Aim of the task:
Your answer should be an exact copy of the lines from the one containing "This module contains" through the last line of the records below, without any pictures.

Records for the task:
Start of Block
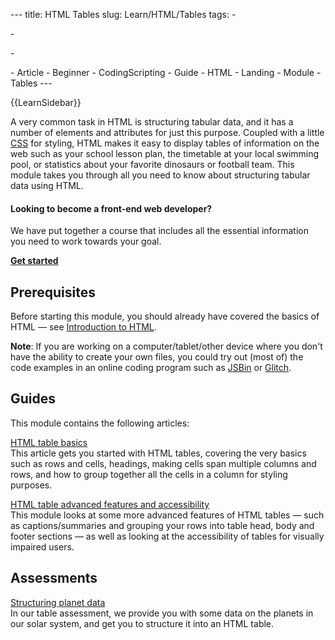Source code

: --- title: HTML Tables slug: Learn/HTML/Tables tags: -

\-

\-

\- Article - Beginner - CodingScripting - Guide - HTML - Landing - Module - Tables ---

{{LearnSidebar}}

A very common task in HTML is structuring tabular data, and it has a number of elements and attributes for just this purpose. Coupled with a little [CSS](/en-US/docs/Learn/CSS) for styling, HTML makes it easy to display tables of information on the web such as your school lesson plan, the timetable at your local swimming pool, or statistics about your favorite dinosaurs or football team. This module takes you through all you need to know about structuring tabular data using HTML.

#### Looking to become a front-end web developer?

We have put together a course that includes all the essential information you need to work towards your goal.

[**Get started**](/en-US/docs/Learn/Front-end_web_developer)

Prerequisites
-------------

Before starting this module, you should already have covered the basics of HTML — see [Introduction to HTML](/en-US/docs/Learn/HTML/Introduction_to_HTML).

**Note**: If you are working on a computer/tablet/other device where you don't have the ability to create your own files, you could try out (most of) the code examples in an online coding program such as [JSBin](https://jsbin.com/) or [Glitch](https://glitch.com/).

Guides
------

This module contains the following articles:

[HTML table basics](/en-US/docs/Learn/HTML/Tables/Basics)  
This article gets you started with HTML tables, covering the very basics such as rows and cells, headings, making cells span multiple columns and rows, and how to group together all the cells in a column for styling purposes.

 [HTML table advanced features and accessibility](/en-US/docs/Learn/HTML/Tables/Advanced)   
This module looks at some more advanced features of HTML tables — such as captions/summaries and grouping your rows into table head, body and footer sections — as well as looking at the accessibility of tables for visually impaired users.

Assessments
-----------

 [Structuring planet data](/en-US/docs/Learn/HTML/Tables/Structuring_planet_data)   
In our table assessment, we provide you with some data on the planets in our solar system, and get you to structure it into an HTML table.
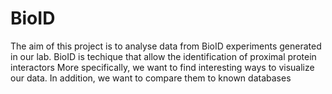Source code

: # BioID
The aim of this project is to analyse data from BioID experiments generated in our lab.
BioID is techique that allow the identification of proximal protein interactors
More specifically, we want to find interesting ways to visualize our data. In addition, we want
to compare them to known databases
End of Block
Exercise output:
This module contains the following articles:

[HTML table basics](/en-US/docs/Learn/HTML/Tables/Basics)  
This article gets you started with HTML tables, covering the very basics such as rows and cells, headings, making cells span multiple columns and rows, and how to group together all the cells in a column for styling purposes.

 [HTML table advanced features and accessibility](/en-US/docs/Learn/HTML/Tables/Advanced)   
This module looks at some more advanced features of HTML tables — such as captions/summaries and grouping your rows into table head, body and footer sections — as well as looking at the accessibility of tables for visually impaired users.

Assessments
-----------

 [Structuring planet data](/en-US/docs/Learn/HTML/Tables/Structuring_planet_data)   
In our table assessment, we provide you with some data on the planets in our solar system, and get you to structure it into an HTML table.
Source code

: # BioID
The aim of this project is to analyse data from BioID experiments generated in our lab.
BioID is techique that allow the identification of proximal protein interactors
More specifically, we want to find interesting ways to visualize our data. In addition, we want
to compare them to known databases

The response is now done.